• _Exercise brief_
Reproduce the records below exactly, but only between the lines holding "of the search." and "use your own.", inclusive.
******
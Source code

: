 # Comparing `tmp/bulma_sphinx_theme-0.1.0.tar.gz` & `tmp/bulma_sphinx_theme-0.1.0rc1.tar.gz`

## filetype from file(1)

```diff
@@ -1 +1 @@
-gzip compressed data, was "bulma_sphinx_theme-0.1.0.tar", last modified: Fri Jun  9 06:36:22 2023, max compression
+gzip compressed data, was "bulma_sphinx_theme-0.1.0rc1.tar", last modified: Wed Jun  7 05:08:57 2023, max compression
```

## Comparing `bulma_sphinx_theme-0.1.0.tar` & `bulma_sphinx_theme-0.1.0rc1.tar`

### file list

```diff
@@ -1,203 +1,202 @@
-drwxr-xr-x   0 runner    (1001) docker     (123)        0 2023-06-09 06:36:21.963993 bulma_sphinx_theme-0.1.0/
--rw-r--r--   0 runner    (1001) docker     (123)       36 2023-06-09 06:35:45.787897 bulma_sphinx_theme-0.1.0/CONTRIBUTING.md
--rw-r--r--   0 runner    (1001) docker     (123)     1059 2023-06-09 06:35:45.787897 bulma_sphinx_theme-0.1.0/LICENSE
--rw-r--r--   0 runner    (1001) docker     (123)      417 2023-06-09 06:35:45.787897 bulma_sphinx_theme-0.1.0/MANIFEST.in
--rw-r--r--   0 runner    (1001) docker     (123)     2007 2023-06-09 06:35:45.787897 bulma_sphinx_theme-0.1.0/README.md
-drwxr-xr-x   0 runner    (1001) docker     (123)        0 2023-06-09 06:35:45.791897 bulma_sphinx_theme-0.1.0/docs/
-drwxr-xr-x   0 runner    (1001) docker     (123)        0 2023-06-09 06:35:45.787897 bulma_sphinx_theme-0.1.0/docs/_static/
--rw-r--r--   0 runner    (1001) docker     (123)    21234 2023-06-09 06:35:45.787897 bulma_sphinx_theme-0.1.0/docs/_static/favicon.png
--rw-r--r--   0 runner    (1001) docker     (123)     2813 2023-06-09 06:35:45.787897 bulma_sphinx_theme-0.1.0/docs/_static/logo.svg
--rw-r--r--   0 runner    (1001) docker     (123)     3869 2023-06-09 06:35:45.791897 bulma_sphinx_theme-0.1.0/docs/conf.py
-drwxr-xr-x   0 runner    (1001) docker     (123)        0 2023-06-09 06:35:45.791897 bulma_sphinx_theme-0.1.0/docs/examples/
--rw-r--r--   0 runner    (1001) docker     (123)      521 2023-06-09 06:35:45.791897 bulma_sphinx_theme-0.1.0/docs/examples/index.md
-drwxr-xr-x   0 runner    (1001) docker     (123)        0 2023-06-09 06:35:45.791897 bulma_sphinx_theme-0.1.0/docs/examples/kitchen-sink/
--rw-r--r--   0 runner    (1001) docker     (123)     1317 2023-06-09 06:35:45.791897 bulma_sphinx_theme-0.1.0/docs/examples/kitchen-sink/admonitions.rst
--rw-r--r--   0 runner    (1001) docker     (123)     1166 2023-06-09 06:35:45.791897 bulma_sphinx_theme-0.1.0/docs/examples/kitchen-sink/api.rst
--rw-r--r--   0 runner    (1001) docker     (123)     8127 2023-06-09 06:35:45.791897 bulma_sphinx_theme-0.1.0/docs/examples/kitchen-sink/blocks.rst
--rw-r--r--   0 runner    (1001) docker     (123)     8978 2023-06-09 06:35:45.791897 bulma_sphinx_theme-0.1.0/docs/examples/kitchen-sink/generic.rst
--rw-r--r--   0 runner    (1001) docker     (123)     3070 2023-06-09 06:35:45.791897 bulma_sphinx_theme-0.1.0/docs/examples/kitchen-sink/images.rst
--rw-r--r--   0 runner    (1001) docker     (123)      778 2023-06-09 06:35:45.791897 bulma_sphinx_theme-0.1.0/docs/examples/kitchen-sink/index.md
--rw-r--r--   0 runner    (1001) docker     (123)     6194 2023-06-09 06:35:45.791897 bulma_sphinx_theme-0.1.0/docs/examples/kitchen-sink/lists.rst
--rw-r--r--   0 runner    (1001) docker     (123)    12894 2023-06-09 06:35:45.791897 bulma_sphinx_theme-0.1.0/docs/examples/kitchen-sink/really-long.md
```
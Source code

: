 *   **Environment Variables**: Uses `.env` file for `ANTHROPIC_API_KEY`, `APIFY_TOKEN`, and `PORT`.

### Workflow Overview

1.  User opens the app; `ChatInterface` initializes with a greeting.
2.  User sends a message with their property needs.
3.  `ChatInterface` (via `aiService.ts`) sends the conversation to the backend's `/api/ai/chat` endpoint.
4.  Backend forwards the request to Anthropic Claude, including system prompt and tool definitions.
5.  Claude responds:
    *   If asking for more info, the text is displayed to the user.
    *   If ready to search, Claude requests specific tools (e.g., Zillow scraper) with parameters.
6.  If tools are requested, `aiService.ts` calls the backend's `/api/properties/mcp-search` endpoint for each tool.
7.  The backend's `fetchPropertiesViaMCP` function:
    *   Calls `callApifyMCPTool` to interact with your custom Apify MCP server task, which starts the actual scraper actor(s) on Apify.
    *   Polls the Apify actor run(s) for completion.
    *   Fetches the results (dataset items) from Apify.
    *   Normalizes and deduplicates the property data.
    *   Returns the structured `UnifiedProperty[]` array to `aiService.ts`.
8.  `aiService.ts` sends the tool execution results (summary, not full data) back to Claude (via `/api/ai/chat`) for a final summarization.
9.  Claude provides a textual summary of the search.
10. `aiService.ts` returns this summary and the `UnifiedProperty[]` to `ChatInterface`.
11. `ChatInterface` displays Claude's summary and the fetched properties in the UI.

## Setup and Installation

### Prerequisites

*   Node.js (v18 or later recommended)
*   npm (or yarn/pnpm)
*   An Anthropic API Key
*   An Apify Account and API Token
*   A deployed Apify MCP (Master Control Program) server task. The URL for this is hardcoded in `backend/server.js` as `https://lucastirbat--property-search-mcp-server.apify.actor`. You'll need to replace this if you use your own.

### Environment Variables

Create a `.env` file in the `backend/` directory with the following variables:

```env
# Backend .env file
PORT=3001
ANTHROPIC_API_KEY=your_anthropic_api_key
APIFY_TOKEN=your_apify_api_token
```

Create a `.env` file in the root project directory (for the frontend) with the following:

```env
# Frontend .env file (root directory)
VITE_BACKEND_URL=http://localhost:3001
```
******
• _Answer to this exercise_
9.  Claude provides a textual summary of the search.
10. `aiService.ts` returns this summary and the `UnifiedProperty[]` to `ChatInterface`.
11. `ChatInterface` displays Claude's summary and the fetched properties in the UI.

## Setup and Installation

### Prerequisites

*   Node.js (v18 or later recommended)
*   npm (or yarn/pnpm)
*   An Anthropic API Key
*   An Apify Account and API Token
*   A deployed Apify MCP (Master Control Program) server task. The URL for this is hardcoded in `backend/server.js` as `https://lucastirbat--property-search-mcp-server.apify.actor`. You'll need to replace this if you use your own.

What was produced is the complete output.